I’m in a Dungeons & Dragons game where our GM (game master) is fond of saying, “this is not a [fill in the blank] simulator.” Recently, the question of how darkvision works in the game came up, so I’ve been inspired to use my 3D rendering skills to examine the issue.
This is a Darkvision Simulator
(You may want to click on the images to see the full size versions and see the details I’ll be talking about.)
I’m starting with this scene underground. I’m holding a torch to my left and I have normal vision. Pete is just 10 feet in front of me and I can see him quite clearly. His companion Laura is just 30 feet away from me and down a few steps. That puts her just on the border between the torches bright light and dim light according to the rules, and she is also quite visible. In the dim light, 50 feet away, you can probably see their halfling friend, Gaby (if you look at the fulls size picture and have a computer display with good luminosity). Beyond that, you can’t see much.
NOTE: None of these pictures are using a reality based lighting. In order to have light behave the way the rules call for, I decided to use point lights with linear falloff rather than real world geometric falloff. The light intensity is set to reach 0 at 60 feet.
This is the same scene, but now I, the viewer, have darkvision of the 60 foot range variety. Everything looks brighter, so I can see more detail, but I can’t see any further than I could before. Darkvision is not color vision, so while the color I can see from the torch light is not removed, no additional color is added; just brightness. It makes the people look pale.

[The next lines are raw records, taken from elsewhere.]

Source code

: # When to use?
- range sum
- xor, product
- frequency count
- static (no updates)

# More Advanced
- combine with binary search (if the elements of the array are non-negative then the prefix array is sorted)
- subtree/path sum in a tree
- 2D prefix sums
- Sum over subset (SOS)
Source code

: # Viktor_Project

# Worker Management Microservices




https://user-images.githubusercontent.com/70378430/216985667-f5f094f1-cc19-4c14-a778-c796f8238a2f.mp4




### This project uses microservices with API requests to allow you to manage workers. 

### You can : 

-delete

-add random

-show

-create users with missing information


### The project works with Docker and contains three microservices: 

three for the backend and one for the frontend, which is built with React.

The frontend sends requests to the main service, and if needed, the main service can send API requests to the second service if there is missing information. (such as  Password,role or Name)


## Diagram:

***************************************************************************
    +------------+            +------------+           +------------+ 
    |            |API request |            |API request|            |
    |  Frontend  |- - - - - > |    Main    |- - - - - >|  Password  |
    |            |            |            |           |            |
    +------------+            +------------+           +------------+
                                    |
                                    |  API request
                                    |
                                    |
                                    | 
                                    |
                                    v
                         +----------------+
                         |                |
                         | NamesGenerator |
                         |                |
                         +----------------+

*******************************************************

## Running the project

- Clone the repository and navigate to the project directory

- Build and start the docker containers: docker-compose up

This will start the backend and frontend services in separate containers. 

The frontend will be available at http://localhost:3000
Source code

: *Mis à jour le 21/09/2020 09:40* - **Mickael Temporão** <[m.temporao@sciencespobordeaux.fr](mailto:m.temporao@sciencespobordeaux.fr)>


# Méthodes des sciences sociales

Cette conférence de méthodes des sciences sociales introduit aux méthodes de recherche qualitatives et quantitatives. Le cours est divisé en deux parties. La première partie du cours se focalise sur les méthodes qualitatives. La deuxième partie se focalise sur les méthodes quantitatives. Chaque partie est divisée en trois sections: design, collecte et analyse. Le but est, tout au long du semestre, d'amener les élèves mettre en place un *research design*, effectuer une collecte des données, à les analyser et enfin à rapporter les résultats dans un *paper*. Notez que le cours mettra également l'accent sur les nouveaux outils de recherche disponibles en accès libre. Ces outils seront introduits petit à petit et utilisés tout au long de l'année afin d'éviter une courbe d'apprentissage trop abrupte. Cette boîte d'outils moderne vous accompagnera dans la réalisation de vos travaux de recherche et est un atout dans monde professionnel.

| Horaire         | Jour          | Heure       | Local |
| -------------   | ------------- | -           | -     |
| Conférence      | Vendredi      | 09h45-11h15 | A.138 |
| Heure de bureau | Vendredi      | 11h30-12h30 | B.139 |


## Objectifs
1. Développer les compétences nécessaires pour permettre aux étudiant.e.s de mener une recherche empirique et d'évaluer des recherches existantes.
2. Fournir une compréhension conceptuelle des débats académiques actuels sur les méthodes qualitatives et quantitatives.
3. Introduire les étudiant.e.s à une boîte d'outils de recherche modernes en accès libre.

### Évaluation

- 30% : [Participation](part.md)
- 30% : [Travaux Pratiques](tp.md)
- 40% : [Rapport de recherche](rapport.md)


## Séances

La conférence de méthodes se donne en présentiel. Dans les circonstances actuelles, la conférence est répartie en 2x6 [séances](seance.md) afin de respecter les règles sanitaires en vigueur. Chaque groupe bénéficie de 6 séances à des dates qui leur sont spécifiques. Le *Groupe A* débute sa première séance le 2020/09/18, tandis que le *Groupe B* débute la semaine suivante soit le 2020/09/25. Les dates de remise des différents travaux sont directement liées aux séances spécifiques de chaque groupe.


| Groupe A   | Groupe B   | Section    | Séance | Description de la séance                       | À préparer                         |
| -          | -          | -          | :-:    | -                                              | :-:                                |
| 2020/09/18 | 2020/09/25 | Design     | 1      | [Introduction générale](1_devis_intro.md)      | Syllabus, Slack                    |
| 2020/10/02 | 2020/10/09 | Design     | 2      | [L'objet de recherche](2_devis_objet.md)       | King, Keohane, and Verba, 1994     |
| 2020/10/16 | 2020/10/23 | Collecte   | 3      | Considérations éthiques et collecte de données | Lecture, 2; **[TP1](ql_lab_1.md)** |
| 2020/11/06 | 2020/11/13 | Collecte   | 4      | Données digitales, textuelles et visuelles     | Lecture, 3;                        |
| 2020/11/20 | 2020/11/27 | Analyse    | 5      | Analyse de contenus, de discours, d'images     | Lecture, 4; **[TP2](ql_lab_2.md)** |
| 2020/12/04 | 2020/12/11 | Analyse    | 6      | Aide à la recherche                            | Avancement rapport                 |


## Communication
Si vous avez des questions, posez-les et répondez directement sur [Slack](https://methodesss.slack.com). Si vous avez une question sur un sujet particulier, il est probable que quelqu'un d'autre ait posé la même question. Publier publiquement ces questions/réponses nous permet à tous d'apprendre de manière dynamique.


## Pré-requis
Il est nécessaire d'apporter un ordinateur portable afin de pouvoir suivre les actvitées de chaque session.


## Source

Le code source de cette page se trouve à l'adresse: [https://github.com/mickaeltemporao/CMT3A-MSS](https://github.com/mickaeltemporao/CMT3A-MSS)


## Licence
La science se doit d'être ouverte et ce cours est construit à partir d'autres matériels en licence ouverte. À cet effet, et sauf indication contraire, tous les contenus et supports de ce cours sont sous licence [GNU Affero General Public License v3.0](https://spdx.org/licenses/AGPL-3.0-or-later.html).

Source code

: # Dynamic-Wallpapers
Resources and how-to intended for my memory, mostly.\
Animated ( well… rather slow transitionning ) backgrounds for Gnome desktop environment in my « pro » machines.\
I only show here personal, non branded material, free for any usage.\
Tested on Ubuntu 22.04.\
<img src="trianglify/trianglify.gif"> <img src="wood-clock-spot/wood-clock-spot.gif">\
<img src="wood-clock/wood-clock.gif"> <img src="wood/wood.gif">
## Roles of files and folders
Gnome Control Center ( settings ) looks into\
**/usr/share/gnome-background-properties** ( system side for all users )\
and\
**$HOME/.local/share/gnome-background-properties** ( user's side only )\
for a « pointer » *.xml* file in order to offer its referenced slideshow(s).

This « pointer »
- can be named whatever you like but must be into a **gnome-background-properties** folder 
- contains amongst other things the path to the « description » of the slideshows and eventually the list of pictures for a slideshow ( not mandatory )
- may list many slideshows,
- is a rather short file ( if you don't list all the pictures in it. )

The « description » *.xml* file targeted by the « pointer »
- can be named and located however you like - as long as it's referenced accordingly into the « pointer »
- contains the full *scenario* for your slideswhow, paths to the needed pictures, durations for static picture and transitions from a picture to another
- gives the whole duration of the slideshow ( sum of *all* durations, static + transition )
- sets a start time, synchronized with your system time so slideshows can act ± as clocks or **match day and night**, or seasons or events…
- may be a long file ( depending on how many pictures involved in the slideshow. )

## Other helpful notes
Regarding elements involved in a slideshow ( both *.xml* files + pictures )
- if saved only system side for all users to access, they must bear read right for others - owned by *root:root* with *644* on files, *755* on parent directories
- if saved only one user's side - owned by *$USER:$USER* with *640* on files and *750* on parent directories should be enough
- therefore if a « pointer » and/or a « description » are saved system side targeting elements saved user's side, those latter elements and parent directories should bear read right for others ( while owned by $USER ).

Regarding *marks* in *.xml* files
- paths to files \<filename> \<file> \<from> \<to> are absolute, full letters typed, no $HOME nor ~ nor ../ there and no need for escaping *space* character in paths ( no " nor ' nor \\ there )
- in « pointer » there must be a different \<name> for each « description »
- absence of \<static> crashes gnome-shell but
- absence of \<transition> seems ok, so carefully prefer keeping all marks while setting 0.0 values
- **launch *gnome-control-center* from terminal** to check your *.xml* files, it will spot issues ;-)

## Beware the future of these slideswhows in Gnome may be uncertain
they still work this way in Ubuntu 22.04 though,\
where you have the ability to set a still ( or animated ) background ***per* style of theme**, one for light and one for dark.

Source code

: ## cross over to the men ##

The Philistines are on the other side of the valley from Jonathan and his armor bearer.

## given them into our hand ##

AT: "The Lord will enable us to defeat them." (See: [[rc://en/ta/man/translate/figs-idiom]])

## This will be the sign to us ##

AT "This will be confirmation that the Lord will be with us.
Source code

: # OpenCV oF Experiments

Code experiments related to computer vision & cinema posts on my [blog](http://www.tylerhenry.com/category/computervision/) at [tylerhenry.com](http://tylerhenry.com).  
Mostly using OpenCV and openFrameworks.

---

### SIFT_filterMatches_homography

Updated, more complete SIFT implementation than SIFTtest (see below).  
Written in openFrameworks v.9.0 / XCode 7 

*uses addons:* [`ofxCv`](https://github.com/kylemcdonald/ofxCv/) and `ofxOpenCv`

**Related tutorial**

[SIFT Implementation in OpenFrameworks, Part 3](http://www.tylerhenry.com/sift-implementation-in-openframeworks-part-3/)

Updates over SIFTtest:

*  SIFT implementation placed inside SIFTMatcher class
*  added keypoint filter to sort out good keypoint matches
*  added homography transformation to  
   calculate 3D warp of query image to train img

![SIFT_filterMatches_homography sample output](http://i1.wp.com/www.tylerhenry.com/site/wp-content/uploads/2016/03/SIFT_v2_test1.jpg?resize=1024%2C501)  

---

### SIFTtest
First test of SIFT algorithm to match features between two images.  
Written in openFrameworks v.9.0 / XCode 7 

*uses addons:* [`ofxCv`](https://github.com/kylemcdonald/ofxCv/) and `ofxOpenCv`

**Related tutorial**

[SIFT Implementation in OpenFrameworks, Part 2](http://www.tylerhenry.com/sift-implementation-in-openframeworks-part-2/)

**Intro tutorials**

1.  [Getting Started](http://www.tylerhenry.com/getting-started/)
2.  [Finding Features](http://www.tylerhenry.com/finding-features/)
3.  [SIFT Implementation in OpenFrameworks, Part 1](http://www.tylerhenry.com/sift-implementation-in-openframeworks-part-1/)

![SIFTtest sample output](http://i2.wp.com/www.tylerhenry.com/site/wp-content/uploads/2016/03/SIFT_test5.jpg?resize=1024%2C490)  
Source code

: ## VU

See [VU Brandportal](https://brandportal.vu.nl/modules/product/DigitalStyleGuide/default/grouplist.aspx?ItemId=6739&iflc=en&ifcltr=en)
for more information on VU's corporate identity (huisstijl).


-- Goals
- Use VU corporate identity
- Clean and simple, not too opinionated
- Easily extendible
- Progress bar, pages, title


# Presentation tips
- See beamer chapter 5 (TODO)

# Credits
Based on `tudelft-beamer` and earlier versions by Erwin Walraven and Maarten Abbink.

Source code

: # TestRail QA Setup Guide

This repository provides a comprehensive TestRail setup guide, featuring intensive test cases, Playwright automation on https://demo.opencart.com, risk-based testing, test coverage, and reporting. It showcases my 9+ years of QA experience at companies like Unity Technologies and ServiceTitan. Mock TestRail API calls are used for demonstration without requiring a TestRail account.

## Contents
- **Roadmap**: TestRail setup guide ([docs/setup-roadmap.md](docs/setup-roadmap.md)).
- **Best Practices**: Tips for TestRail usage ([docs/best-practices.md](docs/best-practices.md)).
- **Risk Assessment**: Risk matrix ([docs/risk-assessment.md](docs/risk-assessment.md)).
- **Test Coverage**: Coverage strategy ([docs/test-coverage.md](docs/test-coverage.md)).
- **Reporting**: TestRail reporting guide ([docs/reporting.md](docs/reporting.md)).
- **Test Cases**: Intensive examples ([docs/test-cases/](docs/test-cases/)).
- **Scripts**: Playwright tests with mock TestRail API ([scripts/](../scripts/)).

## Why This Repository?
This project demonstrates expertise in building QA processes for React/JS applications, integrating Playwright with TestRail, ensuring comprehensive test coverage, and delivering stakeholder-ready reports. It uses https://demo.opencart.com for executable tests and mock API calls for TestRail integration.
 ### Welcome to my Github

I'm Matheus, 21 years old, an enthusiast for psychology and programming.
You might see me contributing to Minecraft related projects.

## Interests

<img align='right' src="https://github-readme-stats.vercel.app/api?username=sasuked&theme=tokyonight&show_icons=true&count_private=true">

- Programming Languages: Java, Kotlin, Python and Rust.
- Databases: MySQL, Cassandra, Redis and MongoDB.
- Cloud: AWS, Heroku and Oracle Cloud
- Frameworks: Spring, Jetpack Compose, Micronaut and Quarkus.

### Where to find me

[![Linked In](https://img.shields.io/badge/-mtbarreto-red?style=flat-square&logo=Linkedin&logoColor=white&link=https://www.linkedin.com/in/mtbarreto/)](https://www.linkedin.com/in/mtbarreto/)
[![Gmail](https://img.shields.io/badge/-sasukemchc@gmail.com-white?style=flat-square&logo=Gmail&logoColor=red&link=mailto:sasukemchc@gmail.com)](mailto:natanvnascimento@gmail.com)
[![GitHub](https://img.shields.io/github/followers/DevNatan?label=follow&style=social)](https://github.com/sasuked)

NOTE: I did this by adding another light, similar to the torch, but originating directly from my point of view, casting no shadows, and then used the rendered image to modify the luminosity of the first image, but not add color.
Here I’ve bumped the darkvision up to a 90 foot range. Now we can see the monster lurking in the dark just beyond our torch light. That creature is 70 feet away from us, and we can’t see any color in it. The far end of the room is just the edge of our darkvision range, so we can start to see it, but can’t make out much detail.
Bumping the darkvision up to a 120 foot range, we can finally see detail at the end of the room, one of those details being Juanita. Looks like she’s preparing to cast a spell at that monster. Again, no color at that distance.
Now that we have 120 foot darkvision, maybe we should just snuff out the torch and see what happens.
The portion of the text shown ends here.